Примерно в это же самое время началось венгерское нашествие на рю де Флёрюс. И еще заходили американцы много малознакомых американцев, Пикассо непривычный к строгим нравам в которых были воспитаны эти юноши и девушки говорил про них, ils sont pas des hommes, ils sont pas des femmes, ils sont des americains. Они не мужчины, они не женщины, они американцы. Одно время бывала некая выпускница Брин Мор[24], жена известного портретиста, очень высокая и красивая женщина и она как-то раз ударилась головой и с тех пор выражение лица у нее было несколько отсутствующее. Вот она ему нравилась и иначе как Императрицей он ее не называл. Был еще особый тип американских студентов-гуманитариев, который особенно его раздражал, он так обычно про них говорил, нет этот человек Америки не прославит. И еще была весьма показательная реакция когда он впервые увидел фотографию небоскреба. Господи боже, сказал он, вы только представьте того бедолагу у которого студия вот тут в мансарде он же умрет от ревности пока его любимая будет подниматься к нему по всем этим бесконечным лестницам.

В это самое время коллекция пополнилась Морисом Дени, Тулуз-Лотреком и множеством больших Пикассо. И в то же самое время случилось знакомство с Валлотонами которое потом переросло в дружбу.
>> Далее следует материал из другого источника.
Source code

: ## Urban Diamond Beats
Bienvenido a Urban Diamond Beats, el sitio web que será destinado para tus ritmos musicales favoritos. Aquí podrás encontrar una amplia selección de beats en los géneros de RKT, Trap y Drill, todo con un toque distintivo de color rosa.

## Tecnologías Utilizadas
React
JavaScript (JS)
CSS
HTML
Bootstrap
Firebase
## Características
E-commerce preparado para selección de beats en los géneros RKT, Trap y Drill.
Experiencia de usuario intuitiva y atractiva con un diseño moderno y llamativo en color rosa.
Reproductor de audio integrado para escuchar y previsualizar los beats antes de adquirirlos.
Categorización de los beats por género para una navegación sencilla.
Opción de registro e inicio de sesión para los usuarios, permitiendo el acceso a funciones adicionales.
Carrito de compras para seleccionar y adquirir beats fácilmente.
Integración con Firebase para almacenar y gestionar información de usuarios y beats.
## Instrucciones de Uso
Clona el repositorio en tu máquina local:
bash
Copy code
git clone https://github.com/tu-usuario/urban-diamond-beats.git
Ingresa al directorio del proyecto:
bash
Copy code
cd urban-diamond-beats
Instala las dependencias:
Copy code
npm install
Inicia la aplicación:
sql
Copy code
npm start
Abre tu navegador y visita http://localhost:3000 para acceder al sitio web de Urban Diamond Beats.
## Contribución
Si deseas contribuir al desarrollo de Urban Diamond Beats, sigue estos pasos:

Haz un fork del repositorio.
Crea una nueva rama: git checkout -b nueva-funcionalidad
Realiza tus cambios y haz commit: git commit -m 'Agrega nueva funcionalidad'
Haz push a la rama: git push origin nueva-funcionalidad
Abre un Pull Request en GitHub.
Воллар когда его однажды спросили о картине одного художника ответил, oh ca c'est un Cezanne pour les pauvres[25], это Сезанн для бедных коллекционеров. Ну а Валлотон в таком случае был Мане для совсем безденежных. В его большой Обнаженной были вся резкость, вся стылость и ровным счетом ничего от совершенства Олимпии Мане а в его портретах была сухость Давида и не было его элегантности. И в довершение всех несчастий он имел неосторожность жениться на сестре весьма влиятельного торговца живописью. С женой он был счастлив безмерно она и в самом деле была очень обаятельная женщина но в нагрузку были обязательные еженедельные семейные обеды и откровенная грубость пасынков. Он был человеком тонкого душевного склада, Валлотон, умница и честолюбец вот только из-за того что в родственниках у него оказался торговец картинами главным его свойством стало чувство творческого бессилия. Однако в то время его картины были весьма небезынтересны. Он просил Гертруду Стайн позировать ему. На следующий год она так и сделала. Ей начали нравиться сеансы у художников, эти долгие безмолвные часы и затем такая же долгая прогулка по темным улицам делали ту сосредоточенность с которой она билась над своими предложениями еще интенсивней. Предложения о которых французский критик Марель Брион написал, точностью, аскетизмом, отсутствием светотени, отказом от игры с подсознанием Гертруда Стайн постигает уравновешенности более всего сходной с уравновешенностью музыкальной фуги Баха.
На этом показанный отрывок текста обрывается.